-- GIVEN INFORMATION follows --
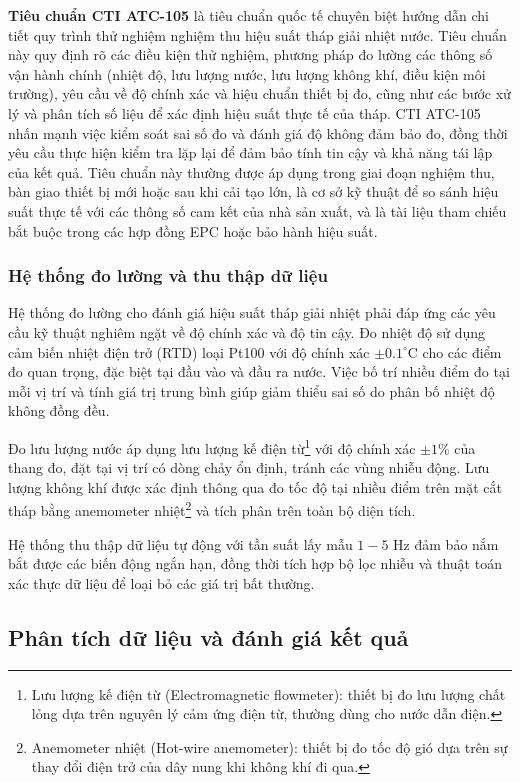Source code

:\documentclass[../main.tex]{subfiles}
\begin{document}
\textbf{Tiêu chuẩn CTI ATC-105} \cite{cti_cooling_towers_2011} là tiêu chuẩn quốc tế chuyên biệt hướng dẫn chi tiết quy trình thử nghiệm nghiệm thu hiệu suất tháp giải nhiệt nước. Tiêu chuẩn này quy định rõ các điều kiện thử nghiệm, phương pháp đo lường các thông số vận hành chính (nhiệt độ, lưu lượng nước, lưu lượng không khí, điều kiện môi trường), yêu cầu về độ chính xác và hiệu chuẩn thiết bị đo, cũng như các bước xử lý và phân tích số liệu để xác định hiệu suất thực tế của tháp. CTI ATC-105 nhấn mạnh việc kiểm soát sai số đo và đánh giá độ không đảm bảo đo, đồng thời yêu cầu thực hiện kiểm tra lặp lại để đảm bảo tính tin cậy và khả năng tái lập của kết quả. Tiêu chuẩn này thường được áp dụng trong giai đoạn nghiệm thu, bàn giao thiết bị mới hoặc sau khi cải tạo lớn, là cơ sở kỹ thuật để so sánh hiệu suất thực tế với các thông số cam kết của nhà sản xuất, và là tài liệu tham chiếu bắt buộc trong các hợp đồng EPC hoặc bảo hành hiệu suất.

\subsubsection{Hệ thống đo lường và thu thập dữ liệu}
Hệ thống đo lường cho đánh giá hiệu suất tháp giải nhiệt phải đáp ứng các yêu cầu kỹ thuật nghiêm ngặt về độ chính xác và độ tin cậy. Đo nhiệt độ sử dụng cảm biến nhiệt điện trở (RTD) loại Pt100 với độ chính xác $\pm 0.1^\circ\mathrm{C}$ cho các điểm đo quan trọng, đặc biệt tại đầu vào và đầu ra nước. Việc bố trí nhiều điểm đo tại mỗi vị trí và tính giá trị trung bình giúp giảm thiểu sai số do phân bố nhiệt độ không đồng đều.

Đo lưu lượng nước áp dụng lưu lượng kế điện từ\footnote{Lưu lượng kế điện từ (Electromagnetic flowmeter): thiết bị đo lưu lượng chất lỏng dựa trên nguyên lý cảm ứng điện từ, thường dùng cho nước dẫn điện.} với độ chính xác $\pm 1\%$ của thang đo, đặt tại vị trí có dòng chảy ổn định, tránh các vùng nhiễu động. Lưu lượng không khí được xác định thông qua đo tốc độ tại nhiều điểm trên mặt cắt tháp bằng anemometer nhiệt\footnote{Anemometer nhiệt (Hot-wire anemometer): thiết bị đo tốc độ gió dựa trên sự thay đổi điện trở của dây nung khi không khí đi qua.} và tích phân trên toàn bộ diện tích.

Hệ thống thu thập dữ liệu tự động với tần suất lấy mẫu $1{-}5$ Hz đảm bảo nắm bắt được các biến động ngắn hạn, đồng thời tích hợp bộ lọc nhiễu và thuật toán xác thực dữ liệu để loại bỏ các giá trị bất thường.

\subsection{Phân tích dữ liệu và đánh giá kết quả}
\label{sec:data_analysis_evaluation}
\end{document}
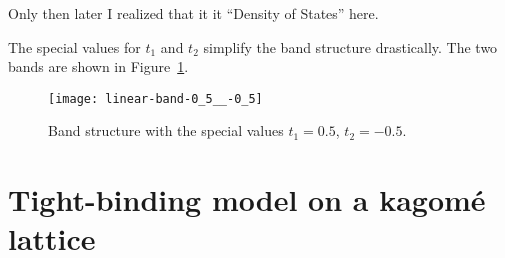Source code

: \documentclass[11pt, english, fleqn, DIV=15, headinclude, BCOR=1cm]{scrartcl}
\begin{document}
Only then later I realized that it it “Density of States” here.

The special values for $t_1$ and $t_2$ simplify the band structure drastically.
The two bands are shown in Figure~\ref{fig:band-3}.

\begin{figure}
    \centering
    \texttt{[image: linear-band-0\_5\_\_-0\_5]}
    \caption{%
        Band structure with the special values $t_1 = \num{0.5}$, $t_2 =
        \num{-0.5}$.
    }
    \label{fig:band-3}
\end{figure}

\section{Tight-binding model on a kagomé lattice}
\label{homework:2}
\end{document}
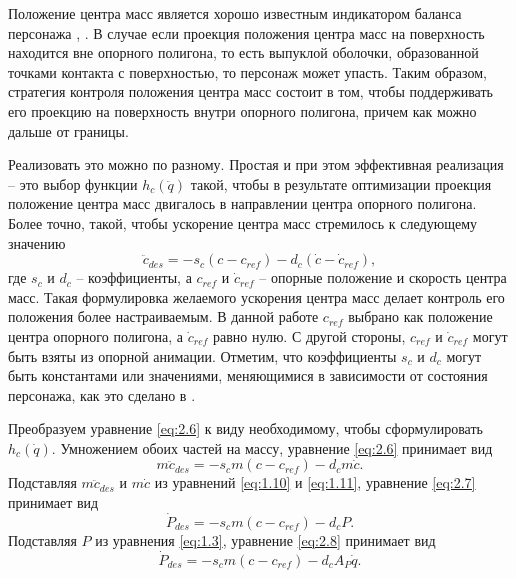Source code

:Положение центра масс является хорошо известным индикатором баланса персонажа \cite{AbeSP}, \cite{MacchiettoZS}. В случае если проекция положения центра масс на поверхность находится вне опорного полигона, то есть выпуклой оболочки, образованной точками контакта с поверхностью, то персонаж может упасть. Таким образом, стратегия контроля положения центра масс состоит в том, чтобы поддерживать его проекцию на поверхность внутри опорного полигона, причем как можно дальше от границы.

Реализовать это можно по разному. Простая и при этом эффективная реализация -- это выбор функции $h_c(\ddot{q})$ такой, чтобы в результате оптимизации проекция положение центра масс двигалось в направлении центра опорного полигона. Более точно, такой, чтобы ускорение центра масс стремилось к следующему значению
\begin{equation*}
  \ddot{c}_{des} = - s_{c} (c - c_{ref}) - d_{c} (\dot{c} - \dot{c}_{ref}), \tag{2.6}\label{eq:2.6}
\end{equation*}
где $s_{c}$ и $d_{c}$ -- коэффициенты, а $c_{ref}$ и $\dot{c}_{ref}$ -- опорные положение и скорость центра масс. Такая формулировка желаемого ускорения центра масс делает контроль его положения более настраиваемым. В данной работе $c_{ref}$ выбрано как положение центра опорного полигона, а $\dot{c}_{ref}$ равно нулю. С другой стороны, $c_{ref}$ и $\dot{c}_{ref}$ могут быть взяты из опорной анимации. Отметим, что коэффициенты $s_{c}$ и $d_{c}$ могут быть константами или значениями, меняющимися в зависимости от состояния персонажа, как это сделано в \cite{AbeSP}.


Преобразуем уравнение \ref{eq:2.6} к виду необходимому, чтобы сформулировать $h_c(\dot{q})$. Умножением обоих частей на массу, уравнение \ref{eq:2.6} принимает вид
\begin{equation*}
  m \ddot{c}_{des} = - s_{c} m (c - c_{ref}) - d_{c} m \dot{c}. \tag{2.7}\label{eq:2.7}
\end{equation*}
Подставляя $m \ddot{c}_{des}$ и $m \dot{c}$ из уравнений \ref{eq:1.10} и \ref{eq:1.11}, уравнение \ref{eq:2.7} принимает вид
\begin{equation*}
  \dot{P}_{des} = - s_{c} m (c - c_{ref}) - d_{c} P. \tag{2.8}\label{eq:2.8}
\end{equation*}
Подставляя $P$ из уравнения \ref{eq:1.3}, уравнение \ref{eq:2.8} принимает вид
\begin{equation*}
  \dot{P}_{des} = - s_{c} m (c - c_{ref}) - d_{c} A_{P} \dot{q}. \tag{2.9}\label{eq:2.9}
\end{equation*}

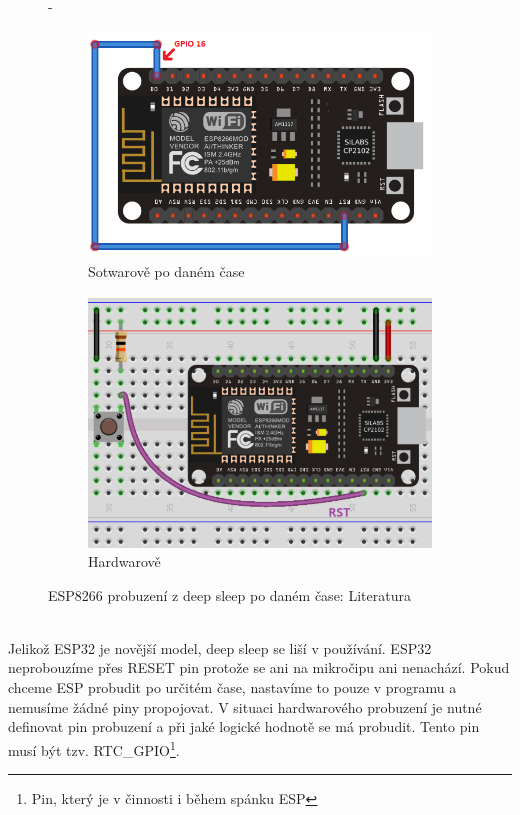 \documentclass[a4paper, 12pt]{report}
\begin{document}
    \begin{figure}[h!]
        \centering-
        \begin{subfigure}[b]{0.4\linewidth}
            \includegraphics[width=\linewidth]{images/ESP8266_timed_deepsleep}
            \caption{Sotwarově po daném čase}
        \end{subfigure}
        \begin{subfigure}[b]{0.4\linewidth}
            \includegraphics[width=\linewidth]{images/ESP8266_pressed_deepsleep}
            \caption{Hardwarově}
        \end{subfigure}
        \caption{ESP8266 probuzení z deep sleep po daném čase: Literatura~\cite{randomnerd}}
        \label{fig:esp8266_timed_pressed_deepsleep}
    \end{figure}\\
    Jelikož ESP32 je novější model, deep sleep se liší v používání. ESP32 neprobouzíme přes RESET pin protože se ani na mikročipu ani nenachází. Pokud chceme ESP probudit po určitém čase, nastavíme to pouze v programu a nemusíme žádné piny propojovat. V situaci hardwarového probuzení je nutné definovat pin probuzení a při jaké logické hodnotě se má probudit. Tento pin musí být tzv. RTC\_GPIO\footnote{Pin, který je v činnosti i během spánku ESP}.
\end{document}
-- GIVEN INFORMATION concluded --
▶ **TASK**
Provide an exact copy of the records, excluding every picture.

▶ **OUTPUT OF THE TASK**
Source code

:\documentclass[../main.tex]{subfiles}
\begin{document}
\textbf{Tiêu chuẩn CTI ATC-105} \cite{cti_cooling_towers_2011} là tiêu chuẩn quốc tế chuyên biệt hướng dẫn chi tiết quy trình thử nghiệm nghiệm thu hiệu suất tháp giải nhiệt nước. Tiêu chuẩn này quy định rõ các điều kiện thử nghiệm, phương pháp đo lường các thông số vận hành chính (nhiệt độ, lưu lượng nước, lưu lượng không khí, điều kiện môi trường), yêu cầu về độ chính xác và hiệu chuẩn thiết bị đo, cũng như các bước xử lý và phân tích số liệu để xác định hiệu suất thực tế của tháp. CTI ATC-105 nhấn mạnh việc kiểm soát sai số đo và đánh giá độ không đảm bảo đo, đồng thời yêu cầu thực hiện kiểm tra lặp lại để đảm bảo tính tin cậy và khả năng tái lập của kết quả. Tiêu chuẩn này thường được áp dụng trong giai đoạn nghiệm thu, bàn giao thiết bị mới hoặc sau khi cải tạo lớn, là cơ sở kỹ thuật để so sánh hiệu suất thực tế với các thông số cam kết của nhà sản xuất, và là tài liệu tham chiếu bắt buộc trong các hợp đồng EPC hoặc bảo hành hiệu suất.

\subsubsection{Hệ thống đo lường và thu thập dữ liệu}
Hệ thống đo lường cho đánh giá hiệu suất tháp giải nhiệt phải đáp ứng các yêu cầu kỹ thuật nghiêm ngặt về độ chính xác và độ tin cậy. Đo nhiệt độ sử dụng cảm biến nhiệt điện trở (RTD) loại Pt100 với độ chính xác $\pm 0.1^\circ\mathrm{C}$ cho các điểm đo quan trọng, đặc biệt tại đầu vào và đầu ra nước. Việc bố trí nhiều điểm đo tại mỗi vị trí và tính giá trị trung bình giúp giảm thiểu sai số do phân bố nhiệt độ không đồng đều.

Đo lưu lượng nước áp dụng lưu lượng kế điện từ\footnote{Lưu lượng kế điện từ (Electromagnetic flowmeter): thiết bị đo lưu lượng chất lỏng dựa trên nguyên lý cảm ứng điện từ, thường dùng cho nước dẫn điện.} với độ chính xác $\pm 1\%$ của thang đo, đặt tại vị trí có dòng chảy ổn định, tránh các vùng nhiễu động. Lưu lượng không khí được xác định thông qua đo tốc độ tại nhiều điểm trên mặt cắt tháp bằng anemometer nhiệt\footnote{Anemometer nhiệt (Hot-wire anemometer): thiết bị đo tốc độ gió dựa trên sự thay đổi điện trở của dây nung khi không khí đi qua.} và tích phân trên toàn bộ diện tích.

Hệ thống thu thập dữ liệu tự động với tần suất lấy mẫu $1{-}5$ Hz đảm bảo nắm bắt được các biến động ngắn hạn, đồng thời tích hợp bộ lọc nhiễu và thuật toán xác thực dữ liệu để loại bỏ các giá trị bất thường.

\subsection{Phân tích dữ liệu và đánh giá kết quả}
\label{sec:data_analysis_evaluation}
\end{document}
Source code

: \documentclass[11pt, english, fleqn, DIV=15, headinclude, BCOR=1cm]{scrartcl}
\begin{document}
Only then later I realized that it it “Density of States” here.

The special values for $t_1$ and $t_2$ simplify the band structure drastically.
The two bands are shown in Figure~\ref{fig:band-3}.

\begin{figure}
    \centering
    \texttt{[image: linear-band-0\_5\_\_-0\_5]}
    \caption{%
        Band structure with the special values $t_1 = \num{0.5}$, $t_2 =
        \num{-0.5}$.
    }
    \label{fig:band-3}
\end{figure}

\section{Tight-binding model on a kagomé lattice}
\label{homework:2}
\end{document}
Source code

:Положение центра масс является хорошо известным индикатором баланса персонажа \cite{AbeSP}, \cite{MacchiettoZS}. В случае если проекция положения центра масс на поверхность находится вне опорного полигона, то есть выпуклой оболочки, образованной точками контакта с поверхностью, то персонаж может упасть. Таким образом, стратегия контроля положения центра масс состоит в том, чтобы поддерживать его проекцию на поверхность внутри опорного полигона, причем как можно дальше от границы.

Реализовать это можно по разному. Простая и при этом эффективная реализация -- это выбор функции $h_c(\ddot{q})$ такой, чтобы в результате оптимизации проекция положение центра масс двигалось в направлении центра опорного полигона. Более точно, такой, чтобы ускорение центра масс стремилось к следующему значению
\begin{equation*}
  \ddot{c}_{des} = - s_{c} (c - c_{ref}) - d_{c} (\dot{c} - \dot{c}_{ref}), \tag{2.6}\label{eq:2.6}
\end{equation*}
где $s_{c}$ и $d_{c}$ -- коэффициенты, а $c_{ref}$ и $\dot{c}_{ref}$ -- опорные положение и скорость центра масс. Такая формулировка желаемого ускорения центра масс делает контроль его положения более настраиваемым. В данной работе $c_{ref}$ выбрано как положение центра опорного полигона, а $\dot{c}_{ref}$ равно нулю. С другой стороны, $c_{ref}$ и $\dot{c}_{ref}$ могут быть взяты из опорной анимации. Отметим, что коэффициенты $s_{c}$ и $d_{c}$ могут быть константами или значениями, меняющимися в зависимости от состояния персонажа, как это сделано в \cite{AbeSP}.


Преобразуем уравнение \ref{eq:2.6} к виду необходимому, чтобы сформулировать $h_c(\dot{q})$. Умножением обоих частей на массу, уравнение \ref{eq:2.6} принимает вид
\begin{equation*}
  m \ddot{c}_{des} = - s_{c} m (c - c_{ref}) - d_{c} m \dot{c}. \tag{2.7}\label{eq:2.7}
\end{equation*}
Подставляя $m \ddot{c}_{des}$ и $m \dot{c}$ из уравнений \ref{eq:1.10} и \ref{eq:1.11}, уравнение \ref{eq:2.7} принимает вид
\begin{equation*}
  \dot{P}_{des} = - s_{c} m (c - c_{ref}) - d_{c} P. \tag{2.8}\label{eq:2.8}
\end{equation*}
Подставляя $P$ из уравнения \ref{eq:1.3}, уравнение \ref{eq:2.8} принимает вид
\begin{equation*}
  \dot{P}_{des} = - s_{c} m (c - c_{ref}) - d_{c} A_{P} \dot{q}. \tag{2.9}\label{eq:2.9}
\end{equation*}

 \documentclass[a4paper, 12pt]{report}
\begin{document}
    \begin{figure}[h!]
        \centering-
        \begin{subfigure}[b]{0.4\linewidth}
            \includegraphics[width=\linewidth]{images/ESP8266_timed_deepsleep}
            \caption{Sotwarově po daném čase}
        \end{subfigure}
        \begin{subfigure}[b]{0.4\linewidth}
            \includegraphics[width=\linewidth]{images/ESP8266_pressed_deepsleep}
            \caption{Hardwarově}
        \end{subfigure}
        \caption{ESP8266 probuzení z deep sleep po daném čase: Literatura~\cite{randomnerd}}
        \label{fig:esp8266_timed_pressed_deepsleep}
    \end{figure}\\
    Jelikož ESP32 je novější model, deep sleep se liší v používání. ESP32 neprobouzíme přes RESET pin protože se ani na mikročipu ani nenachází. Pokud chceme ESP probudit po určitém čase, nastavíme to pouze v programu a nemusíme žádné piny propojovat. V situaci hardwarového probuzení je nutné definovat pin probuzení a při jaké logické hodnotě se má probudit. Tento pin musí být tzv. RTC\_GPIO\footnote{Pin, který je v činnosti i během spánku ESP}.
\end{document}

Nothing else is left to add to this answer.